Integration into Visual SLAM Pipeline. While the previous experiment compares stereo egomotion methods at the task of relative pose estimation between stereo pairs, we also validate that such task can be used to improve modern stereo visual odometry pipelines. For this, we evaluate the system that integrates the proposed EpiSEgo solver into the ORB-SLAM2 [31] pipeline.

The ORB-SLAM2 pipeline uses the previous frame pose as an initial guess to estimate the next frame pose within bundle adjustment. We modify it to run the EpiSEgo solver (point-only version) inside the RANSAC loop. The pose and the inliers estimated by RANSAC are used to initialize bundle adjustment. We run this algorithm each time the standard system loses the track. We do not include line features as they are absent in the original system.

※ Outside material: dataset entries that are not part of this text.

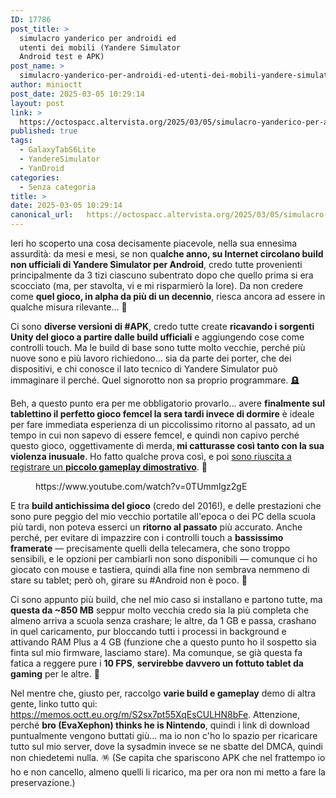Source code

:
 ```yaml
---
ID: 17786
post_title: >
  simulacro yanderico per androidi ed
  utenti dei mobili (Yandere Simulator
  Android test e APK)
post_name: >
  simulacro-yanderico-per-androidi-ed-utenti-dei-mobili-yandere-simulator-android-test-e-apk
author: minioctt
post_date: 2025-03-05 10:29:14
layout: post
link: >
  https://octospacc.altervista.org/2025/03/05/simulacro-yanderico-per-androidi-ed-utenti-dei-mobili-yandere-simulator-android-test-e-apk/
published: true
tags:
  - GalaxyTabS6Lite
  - YandereSimulator
  - YanDroid
categories:
  - Senza categoria
title: >
date: 2025-03-05 10:29:14
canonical_url:   https://octospacc.altervista.org/2025/03/05/simulacro-yanderico-per-androidi-ed-utenti-dei-mobili-yandere-simulator-android-test-e-apk/
---
```

<!-- wp:paragraph -->
<p>Ieri ho scoperto una cosa decisamente piacevole, nella sua ennesima assurdità: da mesi e mesi, se non qu<strong>alche anno, su Internet circolano build non ufficiali di Yandere Simulator per Android</strong>, credo tutte provenienti principalmente da 3 tizi ciascuno subentrato dopo che quello prima si era scocciato (ma, per stavolta, vi e mi risparmierò la lore). Da non credere come <strong>quel gioco, in alpha da più di un decennio</strong>, riesca ancora ad essere in qualche misura rilevante... 🚬</p>
<!-- /wp:paragraph -->

<!-- wp:paragraph -->
<p>Ci sono <strong>diverse versioni di #APK</strong>, credo tutte create <strong>ricavando i sorgenti Unity del gioco a partire dalle build ufficiali</strong> e aggiungendo cose come controlli touch. Ma le build di base sono tutte molto vecchie, perché più nuove sono e più lavoro richiedono... sia da parte dei porter, che dei dispositivi, e chi conosce il lato tecnico di Yandere Simulator può immaginare il perché. Quel signorotto non sa proprio programmare. 🪦</p>
<!-- /wp:paragraph -->

<!-- wp:paragraph -->
<p>Beh, a questo punto era per me obbligatorio provarlo... avere <strong>finalmente sul tablettino il perfetto gioco femcel la sera tardi invece di dormire</strong> è ideale per fare immediata esperienza di un piccolissimo ritorno al passato, ad un tempo in cui non sapevo di essere femcel, e quindi non capivo perché questo gioco, oggettivamente di merda,<strong> mi catturasse così tanto con la sua violenza inusuale</strong>. Ho fatto qualche prova così, e poi <a href="https://youtu.be/0TUmmlgz2gE">sono riuscita a registrare un </a><a href="https://youtu.be/0TUmmlgz2gE"><strong>piccolo gameplay dimostrativo</strong></a>. 🐢</p>
<!-- /wp:paragraph -->

<!-- wp:embed {"url":"https://www.youtube.com/watch?v=0TUmmlgz2gE","type":"video","providerNameSlug":"youtube","responsive":true,"className":"wp-embed-aspect-4-3 wp-has-aspect-ratio"} -->
<figure class="wp-block-embed is-type-video is-provider-youtube wp-block-embed-youtube wp-embed-aspect-4-3 wp-has-aspect-ratio"><div class="wp-block-embed__wrapper">
https://www.youtube.com/watch?v=0TUmmlgz2gE
</div></figure>
<!-- /wp:embed -->

<!-- wp:paragraph -->
<p>E tra <strong>build antichissima del gioco</strong> (credo del 2016!), e delle prestazioni che sono pure peggio del mio vecchio portatile all'epoca o dei PC della scuola più tardi, non poteva esserci un <strong>ritorno al passato</strong> più accurato. Anche perché, per evitare di impazzire con i controlli touch a <strong>bassissimo framerate</strong> — precisamente quelli della telecamera, che sono troppo sensibili, e le opzioni per cambiarli non sono disponibili — comunque ci ho giocato con mouse e tastiera, quindi alla fine non sembrava nemmeno di stare su tablet; però oh, girare su #Android non è poco. 💋</p>
<!-- /wp:paragraph -->

<!-- wp:paragraph -->
<p>Ci sono appunto più build, che nel mio caso si installano e partono tutte, ma <strong>questa da ~850 MB</strong> seppur molto vecchia credo sia la più completa che almeno arriva a scuola senza crashare; le altre, da 1 GB e passa, crashano in quel caricamento, pur bloccando tutti i processi in background e attivando RAM Plus a 4 GB (funzione che a questo punto ho il sospetto sia finta sul mio firmware, lasciamo stare). Ma comunque, se già questa fa fatica a reggere pure i <strong>10 FPS</strong>, <strong>servirebbe davvero un fottuto tablet da gaming</strong> per le altre. 🌋</p>
<!-- /wp:paragraph -->

<!-- wp:paragraph -->
<p>Nel mentre che, giusto per, raccolgo <strong>varie build e gameplay</strong> demo di altra gente, linko tutto qui: <a href="https://memos.octt.eu.org/m/S2sx7pt55XqEsCULHN8bFe">https://memos.octt.eu.org/m/S2sx7pt55XqEsCULHN8bFe</a>. Attenzione, perché <strong>bro (EvaXephon) thinks he is Nintendo</strong>, quindi i link di download puntualmente vengono buttati giù... ma io non c'ho lo spazio per ricaricare tutto sul mio server, dove la sysadmin invece se ne sbatte del DMCA, quindi non chiedetemi nulla. 🪅 (Se capita che spariscono APK che nel frattempo io ho e non cancello, almeno quelli li ricarico, ma per ora non mi metto a fare la preservazione.)</p>
<!-- /wp:paragraph -->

While ORB-SLAM2 works well for the original sequences, it is important to study the robustness of the pipeline to the framerate decrease (which is equivalent to faster observer motion) which can happen in a real system. To do that, we drop every second frame of the sequence. Note that the uniform frame drop still enables the use of velocity-based pose prediction on which ORB-SLAM2 relies, provided the frames are separated by equal time periods. At the same time, it shows what can happen if motions become less predictable. Our experiments show that the ORB-SLAM2 often becomes unable to recover and loses the track, while the use of EpiSEgo solver can enable successful recovery from tracking losses. In Table 2, we show the results of 5 runs for the original and modified ORB-SLAM2 on 0–10 KITTI sequences. We report the percentage of failures as well as relative rotation and translation errors proposed by the dataset authors. The modified version does not lose track with probability more than 50% for all the sequences except the 9th, where a lack of tracked features in one moment is a possible problem. The original version is able to track with probability greater than 50% for only one sequence out of 11. The experiment shows that the integration of the stereo egomotion solver considerably increases the robustness of the system.

5 Summary

In this paper, we have proposed new minimal solvers that can handle the stereo relative pose problem for any combinations of point and line three-view correspondences. This case was not addressed in the previous literature. We demonstrate that the problem is practical and leads to improved performance of a well-known SLAM system.